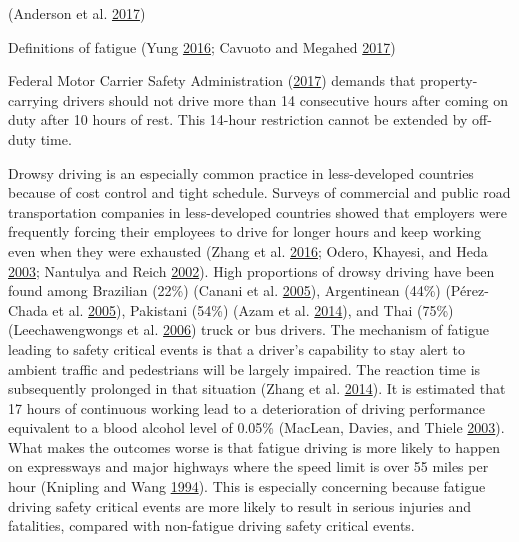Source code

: \documentclass[12pt]{book}
\numberwithin{equation}{chapter}
\begin{document}
(Anderson et al. \protect\hyperlink{ref-anderson2017exploratory}{2017})

Definitions of fatigue (Yung \protect\hyperlink{ref-yung2016fatigue}{2016}; Cavuoto and Megahed \protect\hyperlink{ref-cavuoto2017understanding}{2017})

Federal Motor Carrier Safety Administration (\protect\hyperlink{ref-hos2017}{2017}) demands that property-carrying drivers should not drive more than 14 consecutive hours after coming on duty after 10 hours of rest. This 14-hour restriction cannot be extended by off-duty time.

Drowsy driving is an especially common practice in less-developed countries because of cost control and tight schedule. Surveys of commercial and public road transportation companies in less-developed countries showed that employers were frequently forcing their employees to drive for longer hours and keep working even when they were exhausted (Zhang et al. \protect\hyperlink{ref-zhang2016traffic}{2016}; Odero, Khayesi, and Heda \protect\hyperlink{ref-odero2003road}{2003}; Nantulya and Reich \protect\hyperlink{ref-nantulya2002neglected}{2002}). High proportions of drowsy driving have been found among Brazilian (22\%) (Canani et al. \protect\hyperlink{ref-canani2005prevalence}{2005}), Argentinean (44\%) (Pérez-Chada et al. \protect\hyperlink{ref-perez2005sleep}{2005}), Pakistani (54\%) (Azam et al. \protect\hyperlink{ref-azam2014comparison}{2014}), and Thai (75\%) (Leechawengwongs et al. \protect\hyperlink{ref-leechawengwongs2006role}{2006}) truck or bus drivers. The mechanism of fatigue leading to safety critical events is that a driver's capability to stay alert to ambient traffic and pedestrians will be largely impaired. The reaction time is subsequently prolonged in that situation (Zhang et al. \protect\hyperlink{ref-zhang2014study}{2014}). It is estimated that 17 hours of continuous working lead to a deterioration of driving performance equivalent to a blood alcohol level of 0.05\% (MacLean, Davies, and Thiele \protect\hyperlink{ref-maclean2003hazards}{2003}). What makes the outcomes worse is that fatigue driving is more likely to happen on expressways and major highways where the speed limit is over 55 miles per hour (Knipling and Wang \protect\hyperlink{ref-knipling1994crashes}{1994}). This is especially concerning because fatigue driving safety critical events are more likely to result in serious injuries and fatalities, compared with non-fatigue driving safety critical events.
\end{document}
============================================================
▸ To do
After dropping the pictures, please set down the lines from the beginning of the listing through the line containing "Definitions of fatigue", both included, exactly as they stand.

▸ The answer
Source code

: \documentclass[12pt]{book}
\numberwithin{equation}{chapter}
\begin{document}
(Anderson et al. \protect\hyperlink{ref-anderson2017exploratory}{2017})

Definitions of fatigue (Yung \protect\hyperlink{ref-yung2016fatigue}{2016}; Cavuoto and Megahed \protect\hyperlink{ref-cavuoto2017understanding}{2017})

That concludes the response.